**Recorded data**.
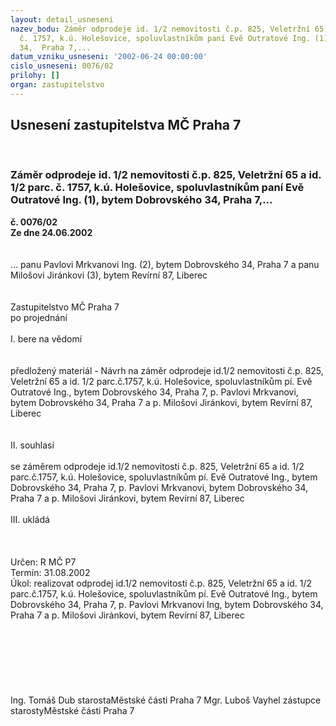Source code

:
 ```yaml
---
layout: detail_usneseni
nazev_bodu: Záměr odprodeje id. 1/2 nemovitosti č.p. 825, Veletržní 65 a id. 1/2 parc.
  č. 1757, k.ú. Holešovice, spoluvlastníkům paní Evě Outratové Ing. (1), bytem Dobrovského
  34,  Praha 7,...
datum_vzniku_usneseni: '2002-06-24 00:00:00'
cislo_usneseni: 0076/02
prilohy: []
organ: zastupitelstvo
---
```

<div id="ucUsn_pList" class="usn">
	<span><h2>Usnesení zastupitelstva MČ Praha 7 </h2>
<br></span><div class="standBody">
<span><h3>Záměr odprodeje id. 1/2 nemovitosti č.p. 825, Veletržní 65 a id. 1/2 parc. č. 1757, k.ú. Holešovice, spoluvlastníkům paní Evě Outratové Ing. (1), bytem Dobrovského 34,  Praha 7,...</h3></span><div class="center">
		<strong>č. 0076/02</strong><br>
	</div>
<div class="center">
		<strong>Ze dne 24.06.2002</strong><br><br>
	</div>
<br>... panu Pavlovi Mrkvanovi Ing. (2), bytem Dobrovského 34, Praha 7 a panu Milošovi Jiránkovi (3), bytem Revírní 87, Liberec <br><br><br>Zastupitelstvo MČ Praha 7<br>po projednání<br><br>I.	bere na vědomí<br><br> <br>předložený materiál - Návrh na záměr odprodeje id.1/2 nemovitosti č.p. 825, Veletržní 65 a id. 1/2 parc.č.1757, k.ú. Holešovice, spoluvlastníkům pí. Evě Outratové Ing., bytem Dobrovského 34,  Praha 7, p. Pavlovi Mrkvanovi, bytem Dobrovského 34, Praha 7 a p. Milošovi Jiránkovi, bytem Revírní 87, Liberec <br><br><br>II.	souhlasí <br><br>se záměrem odprodeje id.1/2 nemovitosti č.p. 825, Veletržní 65 a id. 1/2 parc.č.1757, k.ú. Holešovice, spoluvlastníkům pí. Evě Outratové Ing., bytem Dobrovského 34,  Praha 7, p. Pavlovi Mrkvanovi, bytem Dobrovského 34, Praha 7 a p. Milošovi Jiránkovi, bytem Revírní 87, Liberec <br><br>III.	ukládá <br><br> <br> <br>Určen:	R MČ P7<br>Termín: 31.08.2002<br>Úkol:	realizovat odprodej id.1/2 nemovitosti č.p. 825, Veletržní 65 a id. 1/2 parc.č.1757, k.ú. Holešovice, spoluvlastníkům pí. Evě Outratové Ing., bytem Dobrovského 34,  Praha 7, p. Pavlovi Mrkvanovi Ing, bytem Dobrovského 34, Praha 7 a p. Milošovi Jiránkovi, bytem Revírní 87, Liberec <br> <br><br><br><br><br> <br>	<br>Ing. Tomáš Dub starostaMěstské části Praha 7	Mgr. Luboš Vayhel zástupce starostyMěstské části Praha 7<br>	<br><br>
</div>
</div>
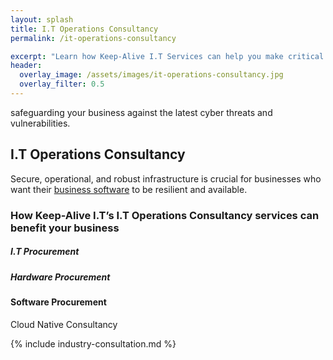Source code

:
 ```yaml
---
layout: splash
title: I.T Operations Consultancy
permalink: /it-operations-consultancy

excerpt: "Learn how Keep-Alive I.T Services can help you make critical I.T Operations decisions for your business and develop infrastructure that's scalable. reliable, and compliant."
header:
  overlay_image: /assets/images/it-operations-consultancy.jpg
  overlay_filter: 0.5 
---
```


safeguarding your business against the latest cyber threats and vulnerabilities.

## I.T Operations Consultancy
Secure, operational, and robust infrastructure is crucial for businesses who want their [business software](/software-consultancy) to be resilient and available.

### How Keep-Alive I.T’s I.T Operations Consultancy services can benefit your business

##### I.T Procurement
##### Hardware Procurement

#### Software Procurement

Cloud Native Consultancy

{% include industry-consultation.md %}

**EXERCISE**. Give back the records above exactly, with no pictures.

**ANSWER TO THIS TASK**.
Source code

:
 ```yaml
---
layout: detail_usneseni
nazev_bodu: Záměr odprodeje id. 1/2 nemovitosti č.p. 825, Veletržní 65 a id. 1/2 parc.
  č. 1757, k.ú. Holešovice, spoluvlastníkům paní Evě Outratové Ing. (1), bytem Dobrovského
  34,  Praha 7,...
datum_vzniku_usneseni: '2002-06-24 00:00:00'
cislo_usneseni: 0076/02
prilohy: []
organ: zastupitelstvo
---
```

<div id="ucUsn_pList" class="usn">
	<span><h2>Usnesení zastupitelstva MČ Praha 7 </h2>
<br></span><div class="standBody">
<span><h3>Záměr odprodeje id. 1/2 nemovitosti č.p. 825, Veletržní 65 a id. 1/2 parc. č. 1757, k.ú. Holešovice, spoluvlastníkům paní Evě Outratové Ing. (1), bytem Dobrovského 34,  Praha 7,...</h3></span><div class="center">
		<strong>č. 0076/02</strong><br>
	</div>
<div class="center">
		<strong>Ze dne 24.06.2002</strong><br><br>
	</div>
<br>... panu Pavlovi Mrkvanovi Ing. (2), bytem Dobrovského 34, Praha 7 a panu Milošovi Jiránkovi (3), bytem Revírní 87, Liberec <br><br><br>Zastupitelstvo MČ Praha 7<br>po projednání<br><br>I.	bere na vědomí<br><br> <br>předložený materiál - Návrh na záměr odprodeje id.1/2 nemovitosti č.p. 825, Veletržní 65 a id. 1/2 parc.č.1757, k.ú. Holešovice, spoluvlastníkům pí. Evě Outratové Ing., bytem Dobrovského 34,  Praha 7, p. Pavlovi Mrkvanovi, bytem Dobrovského 34, Praha 7 a p. Milošovi Jiránkovi, bytem Revírní 87, Liberec <br><br><br>II.	souhlasí <br><br>se záměrem odprodeje id.1/2 nemovitosti č.p. 825, Veletržní 65 a id. 1/2 parc.č.1757, k.ú. Holešovice, spoluvlastníkům pí. Evě Outratové Ing., bytem Dobrovského 34,  Praha 7, p. Pavlovi Mrkvanovi, bytem Dobrovského 34, Praha 7 a p. Milošovi Jiránkovi, bytem Revírní 87, Liberec <br><br>III.	ukládá <br><br> <br> <br>Určen:	R MČ P7<br>Termín: 31.08.2002<br>Úkol:	realizovat odprodej id.1/2 nemovitosti č.p. 825, Veletržní 65 a id. 1/2 parc.č.1757, k.ú. Holešovice, spoluvlastníkům pí. Evě Outratové Ing., bytem Dobrovského 34,  Praha 7, p. Pavlovi Mrkvanovi Ing, bytem Dobrovského 34, Praha 7 a p. Milošovi Jiránkovi, bytem Revírní 87, Liberec <br> <br><br><br><br><br> <br>	<br>Ing. Tomáš Dub starostaMěstské části Praha 7	Mgr. Luboš Vayhel zástupce starostyMěstské části Praha 7<br>	<br><br>
</div>
</div>
Source code

:
 ```yaml
---
layout: splash
title: I.T Operations Consultancy
permalink: /it-operations-consultancy

excerpt: "Learn how Keep-Alive I.T Services can help you make critical I.T Operations decisions for your business and develop infrastructure that's scalable. reliable, and compliant."
header:
  overlay_image: /assets/images/it-operations-consultancy.jpg
  overlay_filter: 0.5 
---
```


safeguarding your business against the latest cyber threats and vulnerabilities.

## I.T Operations Consultancy
Secure, operational, and robust infrastructure is crucial for businesses who want their [business software](/software-consultancy) to be resilient and available.

### How Keep-Alive I.T’s I.T Operations Consultancy services can benefit your business

##### I.T Procurement
##### Hardware Procurement

#### Software Procurement

Cloud Native Consultancy

{% include industry-consultation.md %}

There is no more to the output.